Simple, often neglected questions can make your website truly better, not only different.
Conclusion #4
Implement a methodical approach to website building.
Research, plan, write. Then design & develop.
Website as an investment asset
My background is in Economics.
I guess this one couldn’t go without it.
Holding different value components centralized, the website is one of the most important pillars of digital businesses.
Webflow raised $120M last year.
Figma was sold for $20B this year.
It didn’t happen without a reason.
On several occasions, I’ve heard founders deprioritize website optimizations, or redesigns because:
A) The business is already doing good without them,
B) It requires capital and time.
On the other hand, most people have no doubt about whether or not to invest in an S&P 500 Index Fund that gets a 10.7% yearly return on investment.
Now imagine the ROI would generate for website improvement of just 10%.
With the added compound effect that goes beyond just on-website lead generation.
Think about the perception of people in your target markets, increased brand value per every new $ in ads, potential partners, time saved on meetings with non-qualified prospects, credibility, and the impact on conversion rate, and the LTV it carries on with.
Whether or not to invest?
In the short term, this is the choice.
You can burn money on ads, or scale on SDRs.
While it may be efficient in the short run, it won’t bring the compound effect, and through time cost of it increases, with the performance stagnating or even falling. The value ratio is negative, either way.
A strong example of this trend would be Facebook Ads, which’s CPC grew 47% in just 2 years at one moment.
Investing in it as the primary acquisition strategy is a rock-solid investment into liabilities.
Short horror story: to bring 50.000 visitors to your website costs $49K on Facebook, at this moment.
Whether or not to invest?
Financially, if you’re focused on predictable long-term growth…
It’s not even a question. It’s an inevitability.
A well-optimized website increases both the quantity, and quality of leads, and impacts positively the conversion rate, while decreasing the cost of acquisition (CAC) at a stable MoM growth rate.
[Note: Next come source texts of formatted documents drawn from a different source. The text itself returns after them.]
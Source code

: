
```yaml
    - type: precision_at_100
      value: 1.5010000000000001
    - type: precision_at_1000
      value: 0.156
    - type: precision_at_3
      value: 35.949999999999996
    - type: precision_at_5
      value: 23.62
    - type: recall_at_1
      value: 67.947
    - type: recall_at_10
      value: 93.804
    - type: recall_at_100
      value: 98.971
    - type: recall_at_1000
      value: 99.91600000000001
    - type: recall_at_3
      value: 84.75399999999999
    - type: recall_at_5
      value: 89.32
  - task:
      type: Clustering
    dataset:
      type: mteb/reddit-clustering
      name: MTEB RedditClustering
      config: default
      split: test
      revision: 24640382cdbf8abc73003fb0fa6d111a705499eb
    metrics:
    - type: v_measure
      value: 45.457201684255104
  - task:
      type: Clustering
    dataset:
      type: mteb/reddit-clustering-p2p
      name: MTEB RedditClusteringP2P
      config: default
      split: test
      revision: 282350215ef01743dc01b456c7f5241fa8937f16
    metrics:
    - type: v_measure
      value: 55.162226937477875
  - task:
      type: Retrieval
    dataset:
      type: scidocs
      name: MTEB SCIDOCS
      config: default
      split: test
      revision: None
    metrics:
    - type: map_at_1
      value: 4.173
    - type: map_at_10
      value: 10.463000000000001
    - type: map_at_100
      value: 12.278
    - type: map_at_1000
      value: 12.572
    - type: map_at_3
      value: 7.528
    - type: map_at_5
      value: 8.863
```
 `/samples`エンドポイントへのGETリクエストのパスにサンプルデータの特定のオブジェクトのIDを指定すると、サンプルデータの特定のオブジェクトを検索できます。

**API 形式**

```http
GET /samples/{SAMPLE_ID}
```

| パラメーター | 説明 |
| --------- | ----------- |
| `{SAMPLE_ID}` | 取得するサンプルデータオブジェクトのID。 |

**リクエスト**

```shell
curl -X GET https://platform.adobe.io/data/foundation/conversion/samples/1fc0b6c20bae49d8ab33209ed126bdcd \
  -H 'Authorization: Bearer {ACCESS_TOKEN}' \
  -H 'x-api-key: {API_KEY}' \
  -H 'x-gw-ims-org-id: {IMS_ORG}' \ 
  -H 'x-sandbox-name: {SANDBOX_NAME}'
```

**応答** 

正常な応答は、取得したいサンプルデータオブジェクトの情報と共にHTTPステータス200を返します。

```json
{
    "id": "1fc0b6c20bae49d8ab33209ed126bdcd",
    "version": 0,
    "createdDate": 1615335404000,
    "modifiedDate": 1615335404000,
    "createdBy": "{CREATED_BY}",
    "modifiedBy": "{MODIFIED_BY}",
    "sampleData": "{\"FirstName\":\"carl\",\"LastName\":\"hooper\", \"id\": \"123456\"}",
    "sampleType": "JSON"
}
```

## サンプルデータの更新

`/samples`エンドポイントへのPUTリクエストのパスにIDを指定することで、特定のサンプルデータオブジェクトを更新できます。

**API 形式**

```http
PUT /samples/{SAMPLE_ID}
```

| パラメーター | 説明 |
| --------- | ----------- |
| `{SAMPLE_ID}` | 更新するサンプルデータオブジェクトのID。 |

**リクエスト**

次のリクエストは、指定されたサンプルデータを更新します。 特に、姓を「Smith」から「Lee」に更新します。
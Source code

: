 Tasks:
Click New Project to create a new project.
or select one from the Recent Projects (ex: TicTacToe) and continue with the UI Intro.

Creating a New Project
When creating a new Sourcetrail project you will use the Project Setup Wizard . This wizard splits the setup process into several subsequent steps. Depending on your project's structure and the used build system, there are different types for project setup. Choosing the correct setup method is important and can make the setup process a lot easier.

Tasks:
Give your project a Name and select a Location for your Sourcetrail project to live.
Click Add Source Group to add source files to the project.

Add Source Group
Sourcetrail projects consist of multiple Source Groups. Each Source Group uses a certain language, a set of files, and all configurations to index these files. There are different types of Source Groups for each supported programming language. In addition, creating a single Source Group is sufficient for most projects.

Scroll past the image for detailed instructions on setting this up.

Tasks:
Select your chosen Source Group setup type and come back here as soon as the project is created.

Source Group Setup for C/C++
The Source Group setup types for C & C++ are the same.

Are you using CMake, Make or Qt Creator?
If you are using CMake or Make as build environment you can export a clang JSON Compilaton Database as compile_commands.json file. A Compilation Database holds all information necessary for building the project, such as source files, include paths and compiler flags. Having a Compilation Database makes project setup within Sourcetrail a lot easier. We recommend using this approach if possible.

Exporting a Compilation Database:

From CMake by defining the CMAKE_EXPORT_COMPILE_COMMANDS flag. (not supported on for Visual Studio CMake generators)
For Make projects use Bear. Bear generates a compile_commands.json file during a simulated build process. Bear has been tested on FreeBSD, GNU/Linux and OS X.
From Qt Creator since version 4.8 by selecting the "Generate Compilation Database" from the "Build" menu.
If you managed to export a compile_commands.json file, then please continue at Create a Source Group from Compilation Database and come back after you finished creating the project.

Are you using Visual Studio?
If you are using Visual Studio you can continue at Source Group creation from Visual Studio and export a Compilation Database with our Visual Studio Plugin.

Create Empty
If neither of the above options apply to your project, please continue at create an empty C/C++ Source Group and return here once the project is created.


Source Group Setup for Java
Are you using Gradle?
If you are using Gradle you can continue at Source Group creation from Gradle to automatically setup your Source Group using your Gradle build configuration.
Lower costs + Higher profits = Efficient economics.
To put the numbers in perspective, we helped one early-stage AI startup get to above mentioned 60.000 organic monthly visitors (and growing) in just 8 months.
Here’s a case study, if you’re interested.
Companies such as AirBnb, Ahrefs, Grammarly, BigCommerce were led by the philosophy we’re taking.
They prioritized organic marketing growth, over short-term profit maximization.
By analyzing their approach, you’ll find the patterns I’m talking about.
“Efficiency is doing things right. Effectiveness is doing the right things.”
I believe treating the website as an asset that should bring X per every Y spent is pretty damn effective. So, that’s exactly what we do.
Conclusion #5
Turn your website into an asset, not a liability.
It will compound value through time.
Update: 3 weeks from launching our new website, we're seeing significant increase of leads generated - both clients & referral partners.
Based on average monthly KPIs, we're outgrowing the so-far benchmarks by over 300%.
Also, big kudos to Designer Daily Report, Curated Design, Jim Raptis, No Code Supply, Drice, Web Design Inspiration for featuring Omnius.
February 2024: We redesigned the home.
New Omnius' homepage is live.
I like to joke that we're not in the business of SEO; But, in the business of 𝗖𝗵𝗮𝗿𝘁𝘀.
Good old historically proven results. That we turn into 𝗰𝗮𝘀𝗲 𝘀𝘁𝘂𝗱𝗶𝗲𝘀. That's what companies care about when making decisions.
It's simple. 𝗦𝘂𝗴𝗴𝗲𝘀𝘁𝗶𝗻𝗴 𝘄𝗵𝗮𝘁'𝘀 𝘁𝗵𝗲 𝗥𝗢𝗜 of your product/service is the most positive signal the target audience can get (and hopefully remember).
Additionally, we also shortened the page to test the influence on the website's conversion rate. I see more & more B2B companies shortening funnels on their main landing pages.